Though the couple has made numerous smaller gifts throughout the years, “the big money is where your heart is,” Les admits. The couple's first major gift of $1 million came in 1998 to build a neonatal intensive care unit at Children's Hospital in Wisconsin.
“It was terrifying to say, 'What in the hell did we just do?” Les admits. But the couple didn't regret signing away the money. The gift was a personal one, for they lost a daughter delivered at Tampa General Hospital, Jennifer.
The couple decided to donate the money to help renovate the Wisconsin hospital's NICU to make it state of the art, rather than put the money aside for after they die. “We wanted to see it come to fruition,” Pam says.
At first, they donated anonymously, but about a year later the hospital asked if the Mumas would let it announce their identity to spur other major contributions. Pam has now worked in fundraising for 30 years, and she knows, “it's hard to ask other people to give if you haven't given a large gift.”
The couple's favorite gift, however, was a $6 million donation to Tampa General and USF Health. Of that, $3 million went to Tampa General to build a neonatal intensive care facility named after the daughter who died. “It was a dream to do that NICU,” Pam says. “She's living on through that legacy.”

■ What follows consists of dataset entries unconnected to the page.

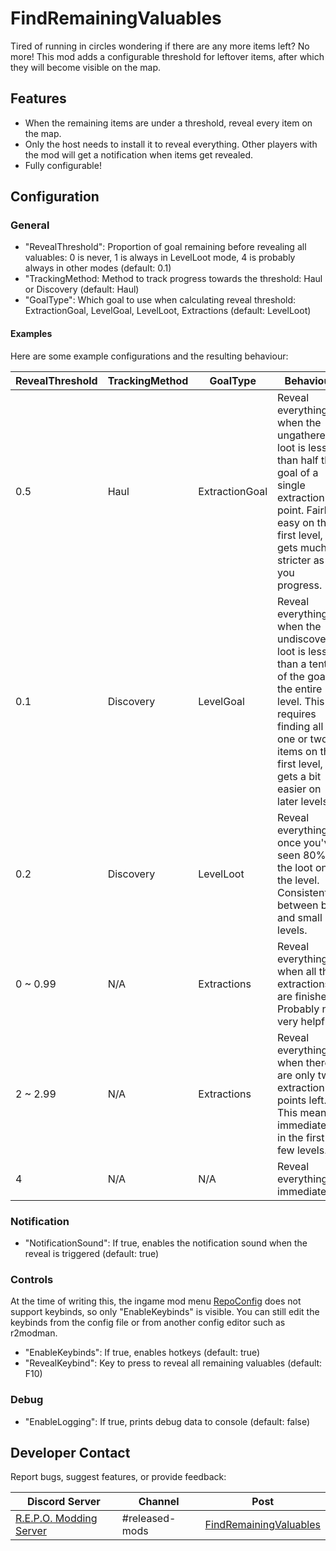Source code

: # FindRemainingValuables

Tired of running in circles wondering if there are any more items left? No more! This mod adds a configurable threshold for leftover items, after which they will become visible on the map.

## Features
- When the remaining items are under a threshold, reveal every item on the map.
- Only the host needs to install it to reveal everything. Other players with the mod will get a notification when items get revealed.
- Fully configurable!

## Configuration

### General

- "RevealThreshold": Proportion of goal remaining before revealing all valuables: 0 is never, 1 is always in LevelLoot mode, 4 is probably always in other modes (default: 0.1)
- "TrackingMethod: Method to track progress towards the threshold: Haul or Discovery (default: Haul)
- "GoalType": Which goal to use when calculating reveal threshold: ExtractionGoal, LevelGoal, LevelLoot, Extractions (default: LevelLoot)

#### Examples

Here are some example configurations and the resulting behaviour:

| RevealThreshold | TrackingMethod | GoalType | Behaviour |
| - | - | - | - |
| 0.5 | Haul | ExtractionGoal | Reveal everything when the ungathered loot is less than half the goal of a single extraction point. Fairly easy on the first level, but gets much stricter as you progress. |
| 0.1 | Discovery | LevelGoal | Reveal everything when the undiscovered loot is less than a tenth of the goal of the entire level. This requires finding all but one or two items on the first level, but gets a bit easier on later levels. |
| 0.2 | Discovery | LevelLoot | Reveal everything once you've seen 80% of the loot on the level. Consistent between big and small levels.
| 0 ~ 0.99 | N/A | Extractions | Reveal everything when all the extractions are finished. Probably not very helpful. |
| 2 ~ 2.99 | N/A | Extractions | Reveal everything when there are only two extraction points left. This means immediately in the first few levels. |
| 4 | N/A | N/A | Reveal everything immediately |

### Notification

- "NotificationSound": If true, enables the notification sound when the reveal is triggered (default: true)

### Controls

At the time of writing this, the ingame mod menu [RepoConfig](https://thunderstore.io/c/repo/p/nickklmao/REPOConfig/) does not support keybinds, so only "EnableKeybinds" is visible. You can still edit the keybinds from the config file or from another config editor such as r2modman.

- "EnableKeybinds": If true, enables hotkeys (default: true)
- "RevealKeybind": Key to press to reveal all remaining valuables (default: F10)

### Debug

- "EnableLogging": If true, prints debug data to console (default: false)

## Developer Contact

Report bugs, suggest features, or provide feedback:

| Discord Server | Channel | Post |
|-|-|-|
| [R.E.P.O. Modding Server](https://discord.com/invite/vPJtKhYAFe) | #released-mods | [FindRemainingValuables](https://discord.com/channels/1344557689979670578/1375885607720718416/1375885607720718416) |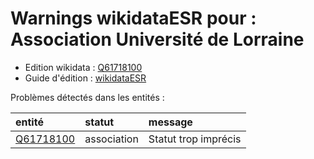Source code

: Warnings wikidataESR pour : Association Université de Lorraine
================

- Edition wikidata : [Q61718100](https://www.wikidata.org/wiki/Q61718100)
- Guide d'édition : [wikidataESR](https://github.com/cpesr/wikidataESR/)



Problèmes détectés dans les entités :

|entité                                               |statut      |message              |
|:----------------------------------------------------|:-----------|:--------------------|
|[Q61718100](https://www.wikidata.org/wiki/Q61718100) |association |Statut trop imprécis |
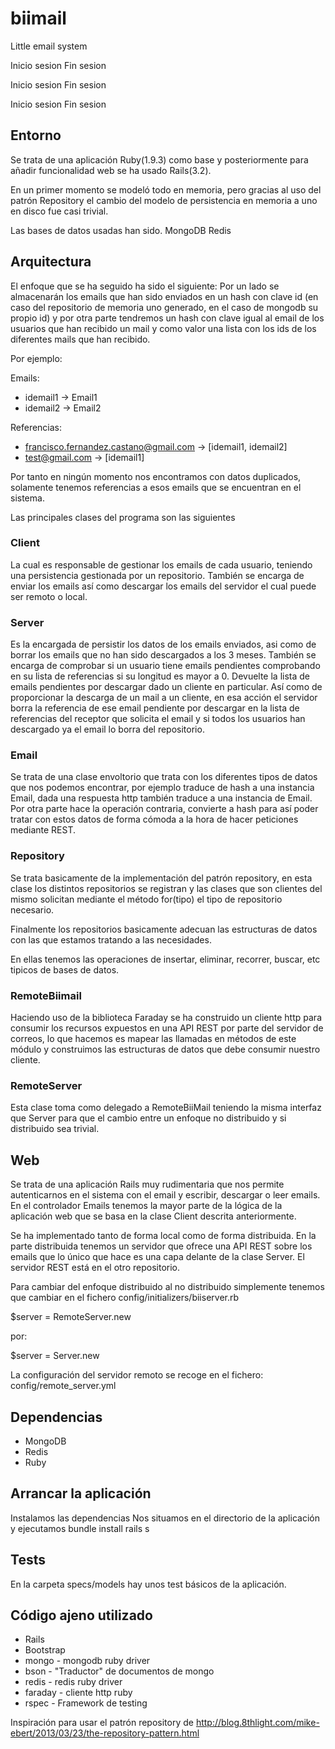 biimail
=======

Little email system

Inicio sesion
Fin sesion

Inicio sesion
Fin sesion

Inicio sesion
Fin sesion

Entorno
-------

Se trata de una aplicación Ruby(1.9.3) como base y posteriormente para
añadir funcionalidad web se ha usado Rails(3.2).

En un primer momento se modeló todo en memoria, pero gracias al uso del
patrón Repository el cambio del modelo de persistencia en memoria a uno
en disco fue casi trivial.

Las bases de datos usadas han sido.
MongoDB
Redis

Arquitectura
------------

El enfoque que se ha seguido ha sido el siguiente:
Por un lado se almacenarán los emails que han sido enviados en un hash
con clave id (en caso del repositorio de memoria uno generado, en el
caso de mongodb su propio id) y por otra parte tendremos un hash con
clave igual al email de los usuarios que han recibido un mail y como
valor una lista con los ids de los diferentes mails que han recibido.

Por ejemplo:

Emails:

  * idemail1 -> Email1
  * idemail2 -> Email2

Referencias:

  * francisco.fernandez.castano@gmail.com -> [idemail1, idemail2]
  * test@gmail.com -> [idemail1]


Por tanto en ningún momento nos encontramos con datos duplicados,
solamente tenemos referencias a esos emails que se encuentran en el
sistema.

Las principales clases del programa son las siguientes

### Client ###

La cual es responsable de gestionar los emails de cada usuario, teniendo
una persistencia gestionada por un repositorio. También se encarga de
enviar los emails así como descargar los emails del servidor el cual
puede ser remoto o local.

### Server ###

Es la encargada de persistir los datos de los emails enviados, asi como
de borrar los emails que no han sido descargados a los 3 meses. También
se encarga de comprobar si un usuario tiene emails pendientes
comprobando en su lista de referencias si su longitud es mayor a 0. 
Devuelte la lista de emails pendientes por descargar dado un cliente en
particular. Así como de proporcionar la descarga de un mail a un
cliente, en esa acción el servidor borra la referencia de ese email
pendiente por descargar en la lista de referencias del receptor que
solicita el email y si todos los usuarios han descargado ya el email lo
borra del repositorio.

### Email ###

Se trata de una clase envoltorio que trata con los diferentes tipos de
datos que nos podemos encontrar, por ejemplo traduce de hash a una
instancia Email, dada una respuesta http también traduce a una instancia
de Email. Por otra parte hace la operación contraria, convierte a hash
para así poder tratar con estos datos de forma cómoda a la hora de hacer
peticiones mediante REST.

### Repository ###

Se trata basicamente de la implementación del patrón repository, en esta
clase los distintos repositorios se registran y las clases que son
clientes del mismo solicitan mediante el método for(tipo) el tipo de
repositorio necesario.

Finalmente los repositorios basicamente adecuan las estructuras de datos
con las que estamos tratando a las necesidades.

En ellas tenemos las operaciones de insertar, eliminar, recorrer,
buscar, etc tipicos de bases de datos.

### RemoteBiimail ###

Haciendo uso de la biblioteca Faraday se ha construido un cliente http
para consumir los recursos expuestos en una API REST por parte del
servidor de correos, lo que hacemos es mapear las llamadas en métodos de
este módulo y construimos las estructuras de datos que debe consumir
nuestro cliente.

### RemoteServer ###

Esta clase toma como delegado a RemoteBiiMail teniendo la misma interfaz
que Server para que el cambio entre un enfoque no distribuido y si
distribuido sea trivial.

Web
----

Se trata de una aplicación Rails muy rudimentaria que nos permite
autenticarnos en el sistema con el email y escribir, descargar o leer
emails. En el controlador Emails tenemos la mayor parte de la lógica de
la aplicación web que se basa en la clase Client descrita anteriormente.

Se ha implementado tanto de forma local como de forma distribuida.
En la parte distribuida tenemos un servidor que ofrece una API REST
sobre los emails que lo único que hace es una capa delante de la clase
Server. El servidor REST está en el otro repositorio.

Para cambiar del enfoque distribuido al no distribuido simplemente
tenemos que cambiar en el fichero config/initializers/biiserver.rb
  
  $server = RemoteServer.new

por:
  
  $server = Server.new

La configuración del servidor remoto se recoge en el fichero:
  config/remote_server.yml

Dependencias
------------
* MongoDB
* Redis
* Ruby

Arrancar la aplicación
----------------------
Instalamos las dependencias
Nos situamos en el directorio de la aplicación y ejecutamos
  bundle install
  rails s

Tests
-----
En la carpeta specs/models hay unos test básicos de la aplicación.

Código ajeno utilizado
----------------------
* Rails
* Bootstrap
* mongo - mongodb ruby driver
* bson - "Traductor" de documentos de mongo
* redis - redis ruby driver
* faraday - cliente http ruby
* rspec - Framework de testing

Inspiración para usar el patrón repository de
http://blog.8thlight.com/mike-ebert/2013/03/23/the-repository-pattern.html

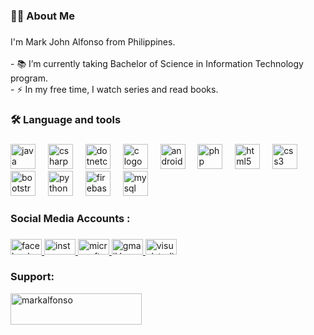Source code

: 
<div align="center">
</div>

###

<h3 align="left">👩‍💻  About Me</h3>

###

<p align="left">I'm Mark John Alfonso from Philippines.<br><br>- 📚 I’m currently taking Bachelor of Science in Information Technology program.<br>- ⚡ In my free time, I watch series and read books.</p>

###

<h3 align="left">🛠 Language and tools</h3>

###

<div align="left">
  <img src="https://cdn.jsdelivr.net/gh/devicons/devicon/icons/java/java-original.svg" height="40" alt="java logo"  />
  <img width="12" />
  <img src="https://cdn.jsdelivr.net/gh/devicons/devicon/icons/csharp/csharp-original.svg" height="40" alt="csharp logo"  />
  <img width="12" />
  <img src="https://cdn.jsdelivr.net/gh/devicons/devicon/icons/dotnetcore/dotnetcore-original.svg" height="40" alt="dotnetcore logo"  />
  <img width="12" />
  <img src="https://cdn.jsdelivr.net/gh/devicons/devicon/icons/c/c-original.svg" height="40" alt="c logo"  />
  <img width="12" />
  <img src="https://cdn.jsdelivr.net/gh/devicons/devicon/icons/androidstudio/androidstudio-original.svg" height="40" alt="androidstudio logo"  />
  <img width="12" />
  <img src="https://cdn.jsdelivr.net/gh/devicons/devicon/icons/php/php-original.svg" height="40" alt="php logo"  />
  <img width="12" />
  <img src="https://cdn.jsdelivr.net/gh/devicons/devicon/icons/html5/html5-original.svg" height="40" alt="html5 logo"  />
  <img width="12" />
  <img src="https://cdn.jsdelivr.net/gh/devicons/devicon/icons/css3/css3-original.svg" height="40" alt="css3 logo"  />
  <img width="12" />
  <img src="https://cdn.jsdelivr.net/gh/devicons/devicon/icons/bootstrap/bootstrap-original.svg" height="40" alt="bootstrap logo"  />
  <img width="12" />
  <img src="https://cdn.jsdelivr.net/gh/devicons/devicon/icons/python/python-original.svg" height="40" alt="python logo"  />
  <img width="12" />
  <img src="https://cdn.jsdelivr.net/gh/devicons/devicon/icons/firebase/firebase-plain.svg" height="40" alt="firebase logo"  />
  <img width="12" />
  <img src="https://cdn.jsdelivr.net/gh/devicons/devicon/icons/mysql/mysql-original.svg" height="40" alt="mysql logo"  />
</div>

###

<h3 align="left">Social Media Accounts :</h3>

###

<div align="left">
  <a href="https://www.facebook.com/markjohn.alfonso.106/" target="_blank">
    <img src="https://raw.githubusercontent.com/maurodesouza/profile-readme-generator/master/src/assets/icons/social/facebook/default.svg" width="50" height="25" alt="facebook logo"  />
  </a>
  <a href="https://www.instagram.com/ayamemj/?fbclid=IwAR0Hixf3PoHXXRTfR-cyCYSmIO-432duQ3xYnQhcK82nKbIDsCmoh5sEk50" target="_blank">
    <img src="https://raw.githubusercontent.com/maurodesouza/profile-readme-generator/master/src/assets/icons/social/instagram/default.svg" width="50" height="25" alt="instagram logo"  />
  </a>
  <a href="https://account.microsoft.com/profile/?refd=outlook.live.com" target="_blank">
    <img src="https://raw.githubusercontent.com/maurodesouza/profile-readme-generator/master/src/assets/icons/social/microsoft-outlook/default.svg" width="50" height="25" alt="microsoft-outlook logo"  />
  </a>
  <a href="https://myaccount.google.com/?utm_source=OGB&utm_medium=app" target="_blank">
    <img src="https://raw.githubusercontent.com/maurodesouza/profile-readme-generator/master/src/assets/icons/social/gmail/default.svg" width="50" height="25" alt="gmail logo"  />
  </a>
  <a href="https://aex.dev.azure.com/me?mkt=en-US" target="_blank">
    <img src="https://raw.githubusercontent.com/maurodesouza/profile-readme-generator/master/src/assets/icons/social/visualstudio/default.svg" width="50" height="25" alt="visualstudio logo"  />
  </a>
</div>
<h3 align="left">Support:</h3>
<p><a href="https://www.buymeacoffee.com/markalfonso"> <img align="left" src="https://cdn.buymeacoffee.com/buttons/v2/default-yellow.png" height="50" width="210" alt="markalfonso" /></a></p><br><br>

###

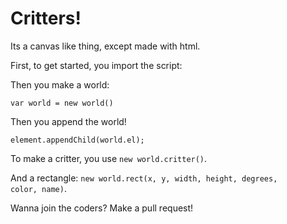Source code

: # Critters!
Its a canvas like thing, except made with html.

First, to get started, you import the script:

<code><script src="https://2kinc.me/critters/index.js"></script></code>

Then you make a world:

<code>var world = new world()</code>

Then you append the world!

<code>element.appendChild(world.el);</code>

To make a critter, you use <code>new world.critter()</code>.

And a rectangle: <code>new world.rect(x, y, width, height, degrees, color, name)</code>.

Wanna join the coders? Make a pull request!
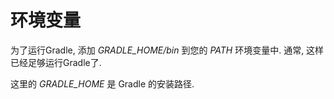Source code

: # 环境变量

为了运行Gradle, 添加 *GRADLE_HOME/bin* 到您的 *PATH* 环境变量中. 通常, 这样已经足够运行Gradle了.

这里的 *GRADLE_HOME* 是 Gradle 的安装路径.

As honorary chair of that campaign, the Mumas asked several good friends to donate. One of the friends who donated recently had a granddaughter born three months premature, who was able to receive care in the Jennifer Leigh Muma Neonatal Intensive Care Unit. “This time it came back and benefited the benefactors,” Les says.
Pam and Les both love to see their donations grow and go to use. “The giver gets as big of a jolt positively as those receiving it,” according to Les.
They believe that those who have money to donate should “give it away while you're here so you can enjoy it and direct it,” Les says. “You can't take it with you. You never see a hearse with a U-Haul.”